DATA EXTRACT:
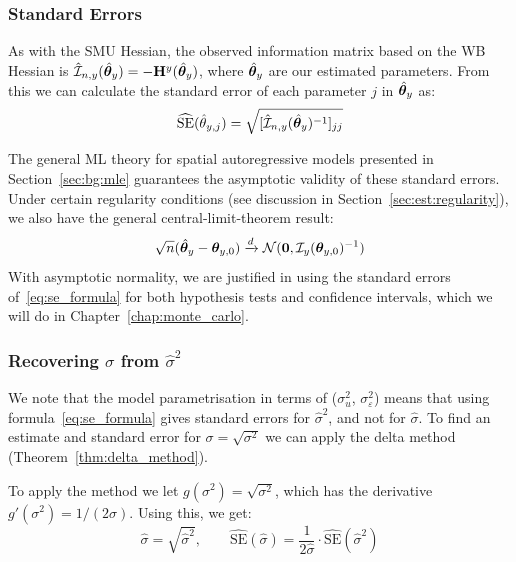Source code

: \subsubsection{Standard Errors}

As with the SMU Hessian, the observed information matrix based on the WB Hessian is $\hat{\mathcal{I}}_{n,y}(\hat{\thetavec}_y) = -\mat{H}^y(\hat{\thetavec}_y)$, where $\hat{\thetavec}_y$ are our estimated parameters. From this we can calculate the standard error of each parameter $j$ in $\hat{\thetavec}_y$ as:
\begin{equation}
\label{eq:se_formula}
    \widehat{\text{SE}}(\hat\theta_{y,j}) = \sqrt{[\hat{\mathcal{I}}_{n,y}(\hat{\thetavec}_y)^{-1}]_{jj}}
\end{equation}

The general ML theory for spatial autoregressive models \parencite[Thm.~3.2, p.~1906]{Lee2004} presented in Section~\ref{sec:bg:mle} guarantees the asymptotic validity of these standard errors. Under certain regularity conditions (see discussion in Section~\ref{sec:est:regularity}), we also have the general central-limit-theorem result:
\begin{equation}
    \sqrt{n}(\hat{\thetavec}_y - \thetavec_{y,0}) \dto \N(\vect{0}, \mathcal{I}_y(\thetavec_{y,0})^{-1})
\end{equation}
With asymptotic normality, we are justified in using the standard errors of~\eqref{eq:se_formula} for both hypothesis tests and confidence intervals, which we will do in Chapter~\ref{chap:monte_carlo}.

\subsubsection{Recovering $\sigma$ from $\hat\sigma^2$}

We note that the model parametrisation in terms of ($\sigma_u^2$, $\sigma_\varepsilon^2$) means that using formula~\eqref{eq:se_formula} gives standard errors for $\hat\sigma^2$, and not for $\hat\sigma$. To find an estimate and standard error for $\sigma = \sqrt{\sigma^2}$ we can apply the delta method (Theorem~\ref{thm:delta_method}).

To apply the method we let $g(\sigma^2) = \sqrt{\sigma^2}$, which has the derivative $g'(\sigma^2) = 1/(2\sigma)$. Using this, we get:
\begin{equation}
\label{eq:delta_method_sigma}
    \hat\sigma = \sqrt{\hat\sigma^2}, \qquad
    \widehat{\text{SE}}(\hat\sigma) = \frac{1}{2\hat\sigma} \cdot \widehat{\text{SE}}(\hat\sigma^2)
\end{equation}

WORK REQUEST: Among the records above, find the lines that contain "thetavec" and copy every one.

WRITTEN RESPONSE:
As with the SMU Hessian, the observed information matrix based on the WB Hessian is $\hat{\mathcal{I}}_{n,y}(\hat{\thetavec}_y) = -\mat{H}^y(\hat{\thetavec}_y)$, where $\hat{\thetavec}_y$ are our estimated parameters. From this we can calculate the standard error of each parameter $j$ in $\hat{\thetavec}_y$ as:
    \widehat{\text{SE}}(\hat\theta_{y,j}) = \sqrt{[\hat{\mathcal{I}}_{n,y}(\hat{\thetavec}_y)^{-1}]_{jj}}
    \sqrt{n}(\hat{\thetavec}_y - \thetavec_{y,0}) \dto \N(\vect{0}, \mathcal{I}_y(\thetavec_{y,0})^{-1})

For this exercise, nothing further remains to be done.